*YOUR GOAL*
Begin at the line containing "replaces them with" in the data below and go on through the line containing "Gray’s influence shifts", repeating each line exactly; include both ends and no other line.

____________

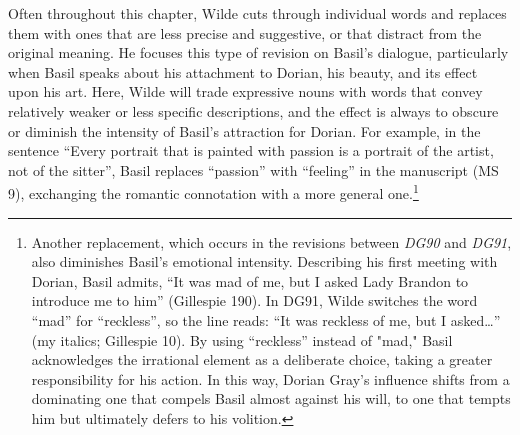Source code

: \documentclass[11pt]{article}
\begin{document}
Often throughout this chapter, Wilde cuts through individual words and
replaces them with ones that are less precise and suggestive, or that
distract from the original meaning. He focuses this type of revision
on Basil’s dialogue, particularly when Basil speaks about his
attachment to Dorian, his beauty, and its effect upon his art. Here,
Wilde will trade expressive nouns with words that convey relatively
weaker or less specific descriptions, and the effect is always to
obscure or diminish the intensity of Basil’s attraction for
Dorian. For example, in the sentence “Every portrait that is painted
with passion is a portrait of the artist, not of the sitter”, Basil
replaces “passion” with “feeling” in the manuscript (MS 9), exchanging
the romantic connotation with a more general one.\footnote{Another replacement, which occurs in the revisions between
\emph{DG90} and \emph{DG91}, also diminishes Basil’s emotional
intensity. Describing his first meeting with Dorian, Basil admits, “It
was mad of me, but I asked Lady Brandon to introduce me to him”
(Gillespie 190). In DG91, Wilde switches the word “mad” for
“reckless”, so the line reads: “It was reckless of me, but I asked\ldots{}”
(my italics; Gillespie 10). By using “reckless” instead of "mad,"
Basil acknowledges the irrational element as a deliberate choice,
taking a greater responsibility for his action. In this way, Dorian
Gray’s influence shifts from a dominating one that compels Basil
almost against his will, to one that tempts him but ultimately defers
to his volition.}
\end{document}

____________

*ANSWER TO THE PROBLEM*
replaces them with ones that are less precise and suggestive, or that
distract from the original meaning. He focuses this type of revision
on Basil’s dialogue, particularly when Basil speaks about his
attachment to Dorian, his beauty, and its effect upon his art. Here,
Wilde will trade expressive nouns with words that convey relatively
weaker or less specific descriptions, and the effect is always to
obscure or diminish the intensity of Basil’s attraction for
Dorian. For example, in the sentence “Every portrait that is painted
with passion is a portrait of the artist, not of the sitter”, Basil
replaces “passion” with “feeling” in the manuscript (MS 9), exchanging
the romantic connotation with a more general one.\footnote{Another replacement, which occurs in the revisions between
\emph{DG90} and \emph{DG91}, also diminishes Basil’s emotional
intensity. Describing his first meeting with Dorian, Basil admits, “It
was mad of me, but I asked Lady Brandon to introduce me to him”
(Gillespie 190). In DG91, Wilde switches the word “mad” for
“reckless”, so the line reads: “It was reckless of me, but I asked\ldots{}”
(my italics; Gillespie 10). By using “reckless” instead of "mad,"
Basil acknowledges the irrational element as a deliberate choice,
taking a greater responsibility for his action. In this way, Dorian
Gray’s influence shifts from a dominating one that compels Basil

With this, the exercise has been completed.